The Missing O'Reilly Factor

It takes three things for a scandal to reach soap opera status: a celebrity, sex and cable. The Bill O'Reilly mess promised all three.

O'Reilly, 55, who was sued for alleged sexual harassment last week by a 33-year-old producer, is host of the highest-rated show on the highest-rated cable news channel. (He also broadcasts on radio two hours daily.)

The sex in the O'Reilly case, like everyone's, is somewhat risible -- replace thong in the Oval Office with loofah in the Caribbean to get an idea. The long verbatim quotes in the complaint suggests that Andrea Mackris, the woman bringing the suit, has audiotapes. Add a nice dollop of hypocrisy on the part of a family-values proponent in an ostensibly happy marriage and you've got yourself a good month's worth of shows featuring lawyers, counselors and clergy chewing the whole thing over.

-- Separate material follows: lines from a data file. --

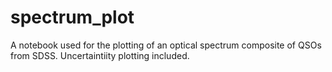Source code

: # spectrum_plot
A notebook used for the plotting of an optical spectrum composite of QSOs from SDSS. Uncertaintiity plotting included. 

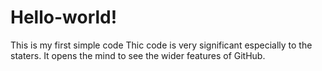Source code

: # Hello-world!
This is my first simple code
Thic code is very significant especially to the staters.
It opens the mind to see the wider features of GitHub.
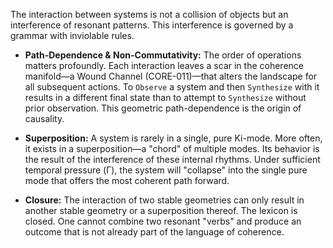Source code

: The interaction between systems is not a collision of objects but an interference of resonant patterns. This interference is governed by a grammar with inviolable rules.

*   **Path-Dependence & Non-Commutativity:** The order of operations matters profoundly. Each interaction leaves a scar in the coherence manifold—a Wound Channel (CORE-011)—that alters the landscape for all subsequent actions. To `Observe` a system and then `Synthesize` with it results in a different final state than to attempt to `Synthesize` without prior observation. This geometric path-dependence is the origin of causality.

*   **Superposition:** A system is rarely in a single, pure Ki-mode. More often, it exists in a superposition—a "chord" of multiple modes. Its behavior is the result of the interference of these internal rhythms. Under sufficient temporal pressure (Γ), the system will "collapse" into the single pure mode that offers the most coherent path forward.

*   **Closure:** The interaction of two stable geometries can only result in another stable geometry or a superposition thereof. The lexicon is closed. One cannot combine two resonant "verbs" and produce an outcome that is not already part of the language of coherence.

But the O'Reilly scandal lacks one critical factor to drive it forward: constant coverage on "The O'Reilly Factor." There's no bigger scold or sterner values enforcer on TV than O'Reilly -- he feasted on Bill Clinton like no other -- and ordinarily he'd be on top such a story. Unless, of course, he was the one sitting in the eye of the storm.

To be fair, right after he filed a preemptive extortion claim against Mackris and her lawyer, he briefly mentioned his predicament on his show, without denying the charges or pressing himself on whether they were true.

Otherwise, a hush has fallen over the Fox News commentariat, and its brothers and sisters in arms. Apparently, there's no morals police to police the morals police. I like to scold as much as the next person, but when the shocker about virtues czar Bill Bennett gambling away hundreds of thousands of dollars came out, I didn't demand he stop gambling, just that he stop scolding the rest of us for the vices we try but sometimes fail to overcome. Ditto for Rush Limbaugh, who needed treatment for his addiction, not prison.

Right-wingers, of course, were late to the cause of sexual harassment. (Remember how they were convinced that Anita Hill was just trying to lynch Clarence Thomas?) They didn't embrace it until Paula Jones did, and then they worked it to nearly lynch a Democratic president.